• _WORK REQUEST_
All lines in the records below that hold "користите" are to be shown.

(Pictures paired with source code)
Start of Block
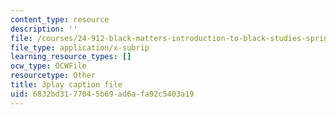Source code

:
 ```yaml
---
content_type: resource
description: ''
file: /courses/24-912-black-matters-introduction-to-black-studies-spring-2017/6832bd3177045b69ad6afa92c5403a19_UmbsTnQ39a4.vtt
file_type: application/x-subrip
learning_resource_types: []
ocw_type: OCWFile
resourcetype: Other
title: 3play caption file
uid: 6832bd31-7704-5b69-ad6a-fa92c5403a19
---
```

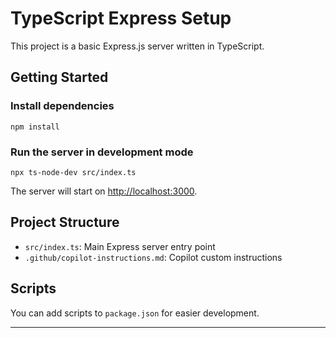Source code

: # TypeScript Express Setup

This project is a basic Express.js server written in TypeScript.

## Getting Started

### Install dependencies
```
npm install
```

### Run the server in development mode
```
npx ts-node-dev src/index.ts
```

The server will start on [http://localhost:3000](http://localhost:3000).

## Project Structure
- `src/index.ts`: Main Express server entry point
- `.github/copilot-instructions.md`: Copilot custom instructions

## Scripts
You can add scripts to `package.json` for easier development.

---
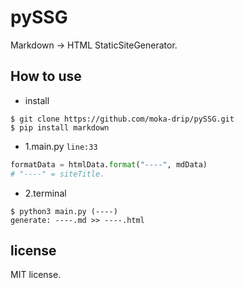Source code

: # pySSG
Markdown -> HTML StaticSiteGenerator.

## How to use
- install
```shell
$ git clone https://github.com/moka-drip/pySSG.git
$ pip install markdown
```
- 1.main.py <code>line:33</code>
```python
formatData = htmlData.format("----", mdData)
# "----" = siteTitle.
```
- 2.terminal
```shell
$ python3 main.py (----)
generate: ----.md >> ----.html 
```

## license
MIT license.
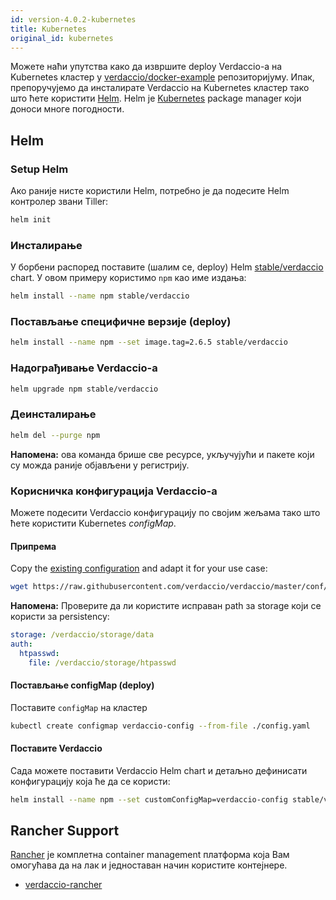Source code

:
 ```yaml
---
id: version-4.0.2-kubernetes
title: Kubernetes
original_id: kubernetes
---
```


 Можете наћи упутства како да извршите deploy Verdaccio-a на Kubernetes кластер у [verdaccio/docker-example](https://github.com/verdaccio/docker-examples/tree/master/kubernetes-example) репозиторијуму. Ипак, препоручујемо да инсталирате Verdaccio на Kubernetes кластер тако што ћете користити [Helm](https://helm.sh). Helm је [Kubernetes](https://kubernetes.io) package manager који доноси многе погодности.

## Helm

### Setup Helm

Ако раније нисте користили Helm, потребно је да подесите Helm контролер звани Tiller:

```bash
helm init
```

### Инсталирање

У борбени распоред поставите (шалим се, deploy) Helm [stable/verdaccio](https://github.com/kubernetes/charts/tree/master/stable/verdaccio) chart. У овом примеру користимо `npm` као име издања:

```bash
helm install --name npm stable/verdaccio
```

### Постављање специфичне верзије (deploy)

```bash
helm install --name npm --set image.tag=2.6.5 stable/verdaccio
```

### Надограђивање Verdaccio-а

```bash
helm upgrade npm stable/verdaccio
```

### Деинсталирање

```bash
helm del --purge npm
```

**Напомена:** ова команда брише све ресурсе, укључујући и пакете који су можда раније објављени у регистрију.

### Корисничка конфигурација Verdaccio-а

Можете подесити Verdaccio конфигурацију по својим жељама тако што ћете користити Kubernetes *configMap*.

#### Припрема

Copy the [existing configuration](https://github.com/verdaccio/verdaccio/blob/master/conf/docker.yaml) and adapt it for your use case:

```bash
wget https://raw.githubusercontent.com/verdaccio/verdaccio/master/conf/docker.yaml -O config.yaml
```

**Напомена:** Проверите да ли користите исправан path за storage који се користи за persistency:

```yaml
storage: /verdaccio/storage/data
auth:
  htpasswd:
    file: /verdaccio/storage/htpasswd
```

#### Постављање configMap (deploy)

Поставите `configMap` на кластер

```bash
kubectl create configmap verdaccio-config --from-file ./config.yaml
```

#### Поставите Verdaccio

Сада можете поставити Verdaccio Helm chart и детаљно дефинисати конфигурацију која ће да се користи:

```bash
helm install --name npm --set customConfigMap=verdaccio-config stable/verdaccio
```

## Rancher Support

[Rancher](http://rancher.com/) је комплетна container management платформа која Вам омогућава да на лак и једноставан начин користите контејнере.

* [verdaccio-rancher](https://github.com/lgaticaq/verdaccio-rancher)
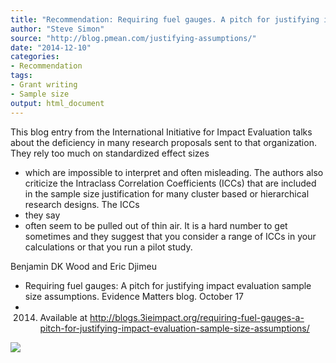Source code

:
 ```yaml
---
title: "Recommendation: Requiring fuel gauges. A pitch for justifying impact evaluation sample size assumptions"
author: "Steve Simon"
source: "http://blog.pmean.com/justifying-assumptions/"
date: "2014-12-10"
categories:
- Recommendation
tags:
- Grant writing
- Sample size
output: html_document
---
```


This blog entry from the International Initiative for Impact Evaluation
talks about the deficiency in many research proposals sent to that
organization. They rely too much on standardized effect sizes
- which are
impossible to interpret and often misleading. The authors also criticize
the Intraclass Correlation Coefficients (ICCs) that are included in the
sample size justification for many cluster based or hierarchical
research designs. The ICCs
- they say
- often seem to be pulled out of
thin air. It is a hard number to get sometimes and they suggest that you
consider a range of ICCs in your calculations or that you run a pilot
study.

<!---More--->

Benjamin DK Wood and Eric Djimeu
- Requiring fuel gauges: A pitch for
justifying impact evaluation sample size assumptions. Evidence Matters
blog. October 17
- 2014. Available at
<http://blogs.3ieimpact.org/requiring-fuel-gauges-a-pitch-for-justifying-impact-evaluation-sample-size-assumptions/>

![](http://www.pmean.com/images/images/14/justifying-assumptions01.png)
End of Block
• _FINISHED TASK_
**Напомена:** Проверите да ли користите исправан path за storage који се користи за persistency:
[Rancher](http://rancher.com/) је комплетна container management платформа која Вам омогућава да на лак и једноставан начин користите контејнере.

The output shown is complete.